I've noted that mounttype, which comes from util-linux's mount command, is basically not used in the nfs-utils version, but it should be or'd into "flags" by parse_opts(). I'll bet --bind mounts don't work at all.

I also see that "running_bg" is ignored in mount.nfs[4] -- perhaps background mounts don't work either? Probably not: nfsmount() is prevented from ever returning EX_BG. Maybe that's correct behavior for a stand-alone mount utility, but if so, why wasn't it removed wholesale?

Does "mount.nfs ... -o defaults" work? Do we need "mount.nfs -a" to work? Check with mount.ocfs2.

As I recalled, the -t option goes before <spec> <dir>, not after.

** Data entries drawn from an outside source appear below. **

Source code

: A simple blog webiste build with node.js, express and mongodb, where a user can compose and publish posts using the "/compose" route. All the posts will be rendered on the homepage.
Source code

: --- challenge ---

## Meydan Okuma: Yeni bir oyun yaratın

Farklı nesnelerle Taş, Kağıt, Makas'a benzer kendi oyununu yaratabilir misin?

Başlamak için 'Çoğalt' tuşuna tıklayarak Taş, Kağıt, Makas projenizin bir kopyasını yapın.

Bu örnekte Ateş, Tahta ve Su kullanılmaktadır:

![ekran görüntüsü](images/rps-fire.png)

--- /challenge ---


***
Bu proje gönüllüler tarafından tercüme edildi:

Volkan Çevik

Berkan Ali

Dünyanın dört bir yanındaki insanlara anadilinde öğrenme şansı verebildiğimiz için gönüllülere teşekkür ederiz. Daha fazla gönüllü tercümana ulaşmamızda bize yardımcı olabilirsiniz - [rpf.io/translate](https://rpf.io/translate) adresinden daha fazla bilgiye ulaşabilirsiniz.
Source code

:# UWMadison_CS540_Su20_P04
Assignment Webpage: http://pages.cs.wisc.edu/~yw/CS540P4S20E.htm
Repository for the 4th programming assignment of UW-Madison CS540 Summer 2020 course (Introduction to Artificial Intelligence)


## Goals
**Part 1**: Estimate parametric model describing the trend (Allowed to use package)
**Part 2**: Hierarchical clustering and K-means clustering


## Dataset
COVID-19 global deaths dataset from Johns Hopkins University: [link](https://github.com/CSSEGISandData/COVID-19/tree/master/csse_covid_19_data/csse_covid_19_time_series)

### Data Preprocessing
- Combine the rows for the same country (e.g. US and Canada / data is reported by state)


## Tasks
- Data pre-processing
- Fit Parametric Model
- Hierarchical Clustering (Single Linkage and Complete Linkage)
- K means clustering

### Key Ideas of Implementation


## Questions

And lo, the util-linux mount command does do it that way.

And does 'mount.nfs' support single parameter mounts such as "mount.nfs /home" ? There is logic to do this in there, but is it working right?

I can't build the git-ified source. Need to ask Steve. See if I can poke him about where the real git tree is (apparently it's not linux-nfs.org). Ah... there is a repo on neil.brown.name, but it looks identical to the one on linux-nfs.org.

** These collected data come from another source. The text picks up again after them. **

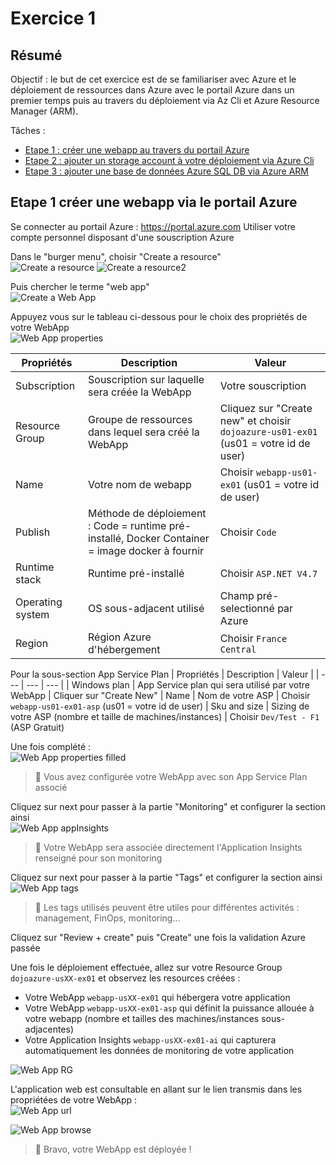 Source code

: # Exercice 1
## Résumé
Objectif : le but de cet exercice est de se familiariser avec Azure et le déploiement de ressources dans Azure avec le portail Azure dans un premier temps puis au travers du déploiement via Az Cli et Azure Resource Manager (ARM).

Tâches : 
 - [Etape 1 : créer une webapp au travers du portail Azure](#etape1-cr%C3%A9er-une-webapp-via-le-portail-azure)
 - [Etape 2 : ajouter un storage account à votre déploiement via Azure Cli]()
 - [Etape 3 : ajouter une base de données Azure SQL DB via Azure ARM]()

## Etape 1 créer une webapp via le portail Azure
Se connecter au portail Azure : https://portal.azure.com
Utiliser votre compte personnel disposant d'une souscription Azure

Dans le "burger menu", choisir "Create a resource"  
![Create a resource](https://github.com/mblanquer/azure-automation/blob/prepa_dojo/Exercice1/images/create_resource.PNG?raw=true)
![Create a resource2](./images/create_resource.PNG)

Puis chercher le terme "web app"  
![Create a Web App](https://github.com/mblanquer/azure-automation/blob/prepa_dojo/Exercice1/images/search_create_webapp.PNG?raw=true)

Appuyez vous sur le tableau ci-dessous pour le choix des propriétés de votre WebApp  
![Web App properties](https://github.com/mblanquer/azure-automation/blob/prepa_dojo/Exercice1/images/webapp_properties.PNG?raw=true)

| Propriétés | Description | Valeur |
| --- | --- | --- |
| Subscription | Souscription sur laquelle sera créée la WebApp | Votre souscription
| Resource Group | Groupe de ressources dans lequel sera créé la WebApp | Cliquez sur "Create new" et choisir `dojoazure-us01-ex01` (us01 = votre id de user)
| Name | Votre nom de webapp | Choisir `webapp-us01-ex01` (us01 = votre id de user)
| Publish | Méthode de déploiement : Code = runtime pré-installé, Docker Container = image docker à fournir | Choisir `Code`
| Runtime stack | Runtime pré-installé | Choisir `ASP.NET V4.7`
| Operating system | OS sous-adjacent utilisé | Champ pré-selectionné par Azure
| Region | Région Azure d'hébergement | Choisir `France Central`

Pour la sous-section App Service Plan
| Propriétés | Description | Valeur |
| --- | --- | --- |
| Windows plan | App Service plan qui sera utilisé par votre WebApp | Cliquer sur "Create New"
| Name | Nom de votre ASP | Choisir `webapp-us01-ex01-asp` (us01 = votre id de user)
| Sku and size | Sizing de votre ASP (nombre et taille de machines/instances) | Choisir `Dev/Test - F1` (ASP Gratuit)

Une fois complété :  
![Web App properties filled](https://github.com/mblanquer/azure-automation/blob/prepa_dojo/Exercice1/images/webapp_properties_filled.PNG?raw=true)

> 📘 Vous avez configurée votre WebApp avec son App Service Plan associé

Cliquez sur next pour passer à la partie "Monitoring" et configurer la section ainsi  
![Web App appInsights](https://github.com/mblanquer/azure-automation/blob/prepa_dojo/Exercice1/images/webapp_monitoring.PNG?raw=true)

> 📘 Votre WebApp sera associée directement l'Application Insights renseigné pour son monitoring

Cliquez sur next pour passer à la partie "Tags" et configurer la section ainsi  
![Web App tags](https://github.com/mblanquer/azure-automation/blob/prepa_dojo/Exercice1/images/webapp_tags.PNG?raw=true)

> 📘 Les tags utilisés peuvent être utiles pour différentes activités : management, FinOps, monitoring...

Cliquez sur "Review + create" puis "Create" une fois la validation Azure passée

Une fois le déploiement effectuée, allez sur votre Resource Group `dojoazure-usXX-ex01` et observez les resources créées : 
 - Votre WebApp `webapp-usXX-ex01` qui hébergera votre application
 - Votre WebApp `webapp-usXX-ex01-asp` qui définit la puissance allouée à votre webapp (nombre et tailles des machines/instances sous-adjacentes)
 - Votre Application Insights `webapp-usXX-ex01-ai` qui capturera automatiquement les données de monitoring de votre application
  
![Web App RG](https://github.com/mblanquer/azure-automation/blob/prepa_dojo/Exercice1/images/webapp_RG_results.PNG?raw=true)

L'application web est consultable en allant sur le lien transmis dans les propriétées de votre WebApp :  
![Web App url](https://github.com/mblanquer/azure-automation/blob/prepa_dojo/Exercice1/images/webapp_url.PNG?raw=true)
  
![Web App browse](https://github.com/mblanquer/azure-automation/blob/prepa_dojo/Exercice1/images/webapp_browse.PNG?raw=true)
  
> 👏 Bravo, votre WebApp est déployée !  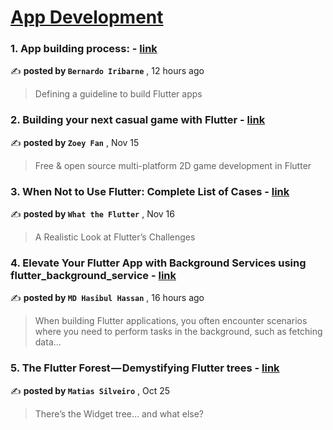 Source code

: 
<h1><a href=https://medium.com/tag/mobile-app-development/recommended target="_blank" rel="noopener noreferrer">App Development</a></h1>
<h3>1. App building process: - <a href=https://medium.com/@ber.iribarne/app-building-process-919649212165?source=tag_recommended_feed---------0-84----------mobile_app_development----------5b000fc0_c062_4533_8a52_898ed8db4533------- target="_blank" rel="noopener noreferrer">link</a></h3>

✍️ **posted by `Bernardo Iribarne`** <date> , 12 hours ago</date>

<blockquote>Defining a guideline to build Flutter apps</blockquote>

<h3>2. Building your next casual game with Flutter - <a href=https://medium.com/flutter/building-your-next-casual-game-with-flutter-716ef457e440?source=tag_recommended_feed---------1-107----------mobile_app_development----------5b000fc0_c062_4533_8a52_898ed8db4533------- target="_blank" rel="noopener noreferrer">link</a></h3>

✍️ **posted by `Zoey Fan`** <date> , Nov 15</date>

<blockquote>Free & open source multi-platform 2D game development in Flutter</blockquote>

<h3>3. When Not to Use Flutter: Complete List of Cases - <a href=https://medium.com/@flutterwtf/when-not-to-use-flutter-complete-list-of-cases-510ce5d57c2e?source=tag_recommended_feed---------2-85----------mobile_app_development----------5b000fc0_c062_4533_8a52_898ed8db4533------- target="_blank" rel="noopener noreferrer">link</a></h3>

✍️ **posted by `What the Flutter`** <date> , Nov 16</date>

<blockquote>A Realistic Look at Flutter’s Challenges</blockquote>

<h3>4. Elevate Your Flutter App with Background Services using flutter_background_service - <a href=https://medium.com/@hasibulhasan3590/elevate-your-flutter-app-with-background-services-using-flutter-background-service-131f4ba7ec8a?source=tag_recommended_feed---------3-84----------mobile_app_development----------5b000fc0_c062_4533_8a52_898ed8db4533------- target="_blank" rel="noopener noreferrer">link</a></h3>

✍️ **posted by `MD Hasibul Hassan`** <date> , 16 hours ago</date>

<blockquote>When building Flutter applications, you often encounter scenarios where you need to perform tasks in the background, such as fetching data…</blockquote>

<h3>5. The Flutter Forest — Demystifying Flutter trees - <a href=https://medium.com/globant/the-flutter-forest-demystifying-flutter-trees-a5ebb4db4efe?source=tag_recommended_feed---------4-107----------mobile_app_development----------5b000fc0_c062_4533_8a52_898ed8db4533------- target="_blank" rel="noopener noreferrer">link</a></h3>

✍️ **posted by `Matias Silveiro`** <date> , Oct 25</date>

<blockquote>There’s the Widget tree… and what else?</blockquote>

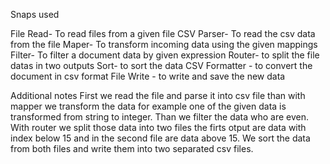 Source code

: Snaps used

File Read- To read files from a given  file
CSV Parser- To read the csv data from the file 
Maper- To transform incoming data using the given mappings
Filter- To filter a document data by given expression
Router- to split the file datas in two outputs
Sort- to sort the data
CSV Formatter - to convert the document in csv format
File Write - to write and save the new data

Additional notes
First we read the file and parse it into csv file than with mapper  we transform the data for example one of the given data is transformed from string to integer. Than we filter the data who are even. With router we split those data into two files the firts otput are data with index below 15 and in the second file are data above 15. We sort the data from both files and write them into two separated csv files.
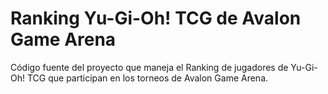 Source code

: Ranking Yu-Gi-Oh! TCG de Avalon Game Arena
=======

Código fuente del proyecto que maneja el Ranking de jugadores de
Yu-Gi-Oh! TCG que participan en los torneos de Avalon Game Arena.
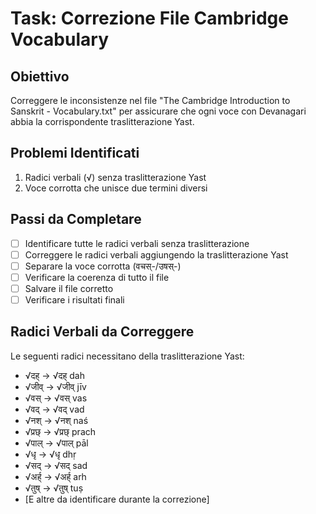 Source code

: # Task: Correzione File Cambridge Vocabulary

## Obiettivo
Correggere le inconsistenze nel file "The Cambridge Introduction to Sanskrit - Vocabulary.txt" per assicurare che ogni voce con Devanagari abbia la corrispondente traslitterazione Yast.

## Problemi Identificati
1. Radici verbali (√) senza traslitterazione Yast
2. Voce corrotta che unisce due termini diversi

## Passi da Completare

- [ ] Identificare tutte le radici verbali senza traslitterazione
- [ ] Correggere le radici verbali aggiungendo la traslitterazione Yast
- [ ] Separare la voce corrotta (वचस्-/उषस्-)
- [ ] Verificare la coerenza di tutto il file
- [ ] Salvare il file corretto
- [ ] Verificare i risultati finali

## Radici Verbali da Correggere
Le seguenti radici necessitano della traslitterazione Yast:
- √दह् → √दह् dah
- √जीव् → √जीव् jīv  
- √वस् → √वस् vas
- √वद् → √वद् vad
- √नश् → √नश् naś
- √प्रछ् → √प्रछ् prach
- √पाल् → √पाल् pāl
- √धृ → √धृ dhṛ
- √सद् → √सद् sad
- √अर्ह् → √अर्ह् arh
- √तुष् → √तुष् tuṣ
- [E altre da identificare durante la correzione]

Well. Steinar reports that util-linux's mount no longer supports NFS mounts, since there is a mount.nfs program provided by nfs-utils. However, mount.nfs is not installed by default because Neil doesn't think it's secure enough yet. So the world is stuck without an NFS mount program!

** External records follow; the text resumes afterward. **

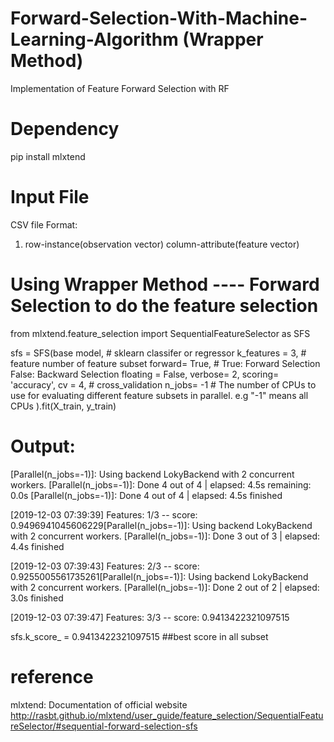 # Forward-Selection-With-Machine-Learning-Algorithm (Wrapper Method)
Implementation of Feature Forward Selection with RF 

# Dependency
pip install mlxtend

# Input File
CSV file Format: 
1. row-instance(observation vector)  column-attribute(feature vector)

# Using Wrapper Method ---- Forward Selection to do the feature selection

from mlxtend.feature_selection import SequentialFeatureSelector as SFS


sfs = SFS(base model,      # sklearn classifer or regressor
         k_features = 3,   # feature number of feature subset
          forward= True,   # True: Forward Selection False: Backward Selection
          floating = False,
          verbose= 2,
          scoring= 'accuracy',
          cv = 4,          # cross_validation 
          n_jobs= -1       # The number of CPUs to use for evaluating different feature subsets in parallel. e.g "-1" means all CPUs
         ).fit(X_train, y_train)
 
# Output:
[Parallel(n_jobs=-1)]: Using backend LokyBackend with 2 concurrent workers.
[Parallel(n_jobs=-1)]: Done   4 out of   4 | elapsed:    4.5s remaining:    0.0s
[Parallel(n_jobs=-1)]: Done   4 out of   4 | elapsed:    4.5s finished

[2019-12-03 07:39:39] Features: 1/3 -- score: 0.9496941045606229[Parallel(n_jobs=-1)]: Using backend LokyBackend with 2 concurrent workers.
[Parallel(n_jobs=-1)]: Done   3 out of   3 | elapsed:    4.4s finished

[2019-12-03 07:39:43] Features: 2/3 -- score: 0.9255005561735261[Parallel(n_jobs=-1)]: Using backend LokyBackend with 2 concurrent workers.
[Parallel(n_jobs=-1)]: Done   2 out of   2 | elapsed:    3.0s finished

[2019-12-03 07:39:47] Features: 3/3 -- score: 0.9413422321097515

sfs.k_score_ = 0.9413422321097515  ##best score in all subset

# reference
mlxtend: Documentation of official website
http://rasbt.github.io/mlxtend/user_guide/feature_selection/SequentialFeatureSelector/#sequential-forward-selection-sfs
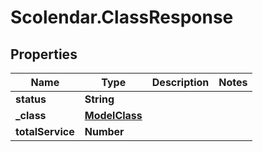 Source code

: # Scolendar.ClassResponse

## Properties
Name | Type | Description | Notes
------------ | ------------- | ------------- | -------------
**status** | **String** |  | 
**_class** | [**ModelClass**](ModelClass.md) |  | 
**totalService** | **Number** |  | 


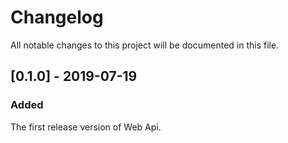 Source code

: # Changelog
All notable changes to this project will be documented in this file.

## [0.1.0] - 2019-07-19
### Added
The first release version of Web Api.
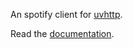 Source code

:An spotify client for [uvhttp](https://github.com/justinbarrick/uvhttp).

Read the [documentation](https://uvspotify.readthedocs.io/en/latest).
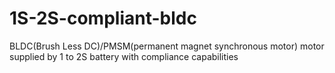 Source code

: # 1S-2S-compliant-bldc
BLDC(Brush Less DC)/PMSM(permanent magnet synchronous motor) motor supplied by 1 to 2S battery with compliance capabilities
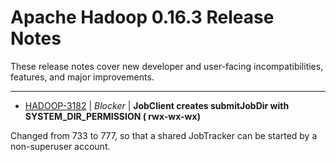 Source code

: # Apache Hadoop  0.16.3 Release Notes

These release notes cover new developer and user-facing incompatibilities, features, and major improvements.


---

* [HADOOP-3182](https://issues.apache.org/jira/browse/HADOOP-3182) | *Blocker* | **JobClient creates submitJobDir with SYSTEM\_DIR\_PERMISSION ( rwx-wx-wx)**

Changed <job-dir> from 733 to 777, so that a shared JobTracker can be started by a non-superuser account.



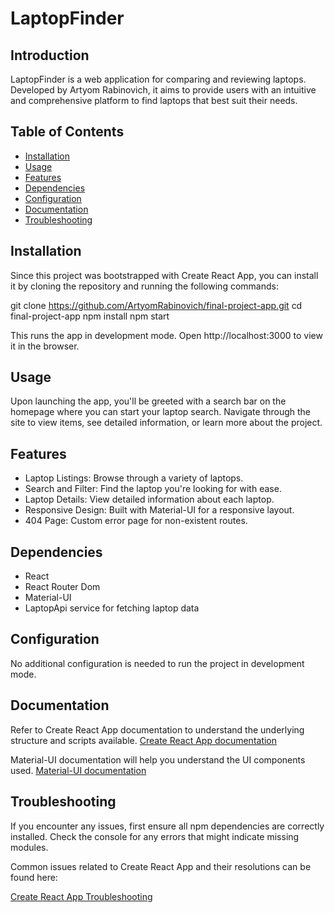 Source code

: # LaptopFinder

## Introduction

LaptopFinder is a web application for comparing and reviewing laptops. Developed by Artyom Rabinovich, it aims to provide users with an intuitive and comprehensive platform to find laptops that best suit their needs.

## Table of Contents

- [Installation](#installation)
- [Usage](#usage)
- [Features](#features)
- [Dependencies](#dependencies)
- [Configuration](#configuration)
- [Documentation](#documentation)
- [Troubleshooting](#troubleshooting)

## Installation

Since this project was bootstrapped with Create React App, you can install it by cloning the repository and running the following commands:

git clone https://github.com/ArtyomRabinovich/final-project-app.git
cd final-project-app
npm install
npm start

This runs the app in development mode.
Open http://localhost:3000 to view it in the browser.

## Usage

Upon launching the app, you'll be greeted with a search bar on the homepage where you can start your laptop search. Navigate through the site to view items, see detailed information, or learn more about the project.

## Features

- Laptop Listings: Browse through a variety of laptops.
- Search and Filter: Find the laptop you're looking for with ease.
- Laptop Details: View detailed information about each laptop.
- Responsive Design: Built with Material-UI for a responsive layout.
- 404 Page: Custom error page for non-existent routes.

## Dependencies

- React
- React Router Dom
- Material-UI
- LaptopApi service for fetching laptop data

## Configuration

No additional configuration is needed to run the project in development mode.

## Documentation

Refer to Create React App documentation to understand the underlying structure and scripts available.
[Create React App documentation](https://create-react-app.dev/docs/getting-started/)


Material-UI documentation will help you understand the UI components used.
[Material-UI documentation](https://mui.com/material-ui/getting-started/)

## Troubleshooting

If you encounter any issues, first ensure all npm dependencies are correctly installed. Check the console for any errors that might indicate missing modules.

Common issues related to Create React App and their resolutions can be found here:

[Create React App Troubleshooting](https://create-react-app.dev/docs/troubleshooting/)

Looks like mount.nfs is worse off than I imagined. It absolutely needs to be fixed up before we can get in-kernel mount processing working.

Setting our own connect timeout

[ You need to call connect on a socket set to non-blocking mode with fcntl, and then use select with a timeout to limit the amount of time you will wait for the connect to complete. If select returns because you timed out, then close the socket and return an error. If select returns because of an event on the socket, you use getsockopt to determine if the connect succeeded or not.

See Stevens, Unix Network Programming Vol 1 for details. Comments in the code I'm looking at say page 411. ]

This is a non-bug of sorts... user-space TCP connects will time out after 75 seconds. However, it would be nicer if these timed out quicker, like say after 15 seconds.

I took a look at Solaris network behavior, just as a reference point. I specified "-o proto=tcp,vers=3".

1. It always uses UDP for GETPORT requests, for both MNT and NFS, mount and umount;

2. It always uses UDP for MNT protocol requests, for both mount and umount;

3. It does a MNT NULL request before the actual MNT call, for both mount and umount;

4. It does two separate NFS pings, on two separate TCP connections; probably one is from the mount command, and one from the kernel? Both use an ephemeral port rather than a privileged one.

5. The Solaris kernel appears to cache TCP connections to the server, so if there's already one, it will use it instead of opening a fresh one. I didn't see a NULL request on this connection (either when it already existed, or when the kernel had to create one).

Copy support for other mount options (quiet/loud, quota, user[s]) to kernel mount client.

The version/transport break-back code is not working. Need to poke at it more. Should it break back if GETPORT says the service is there but the server isn't responding, or should it break back only if GETPORT says use another version?

Also I should check why umount hangs when the server goes down. Is lazy umounting working? What does the --force option do exactly?

Why does a failed umount report the same error twice?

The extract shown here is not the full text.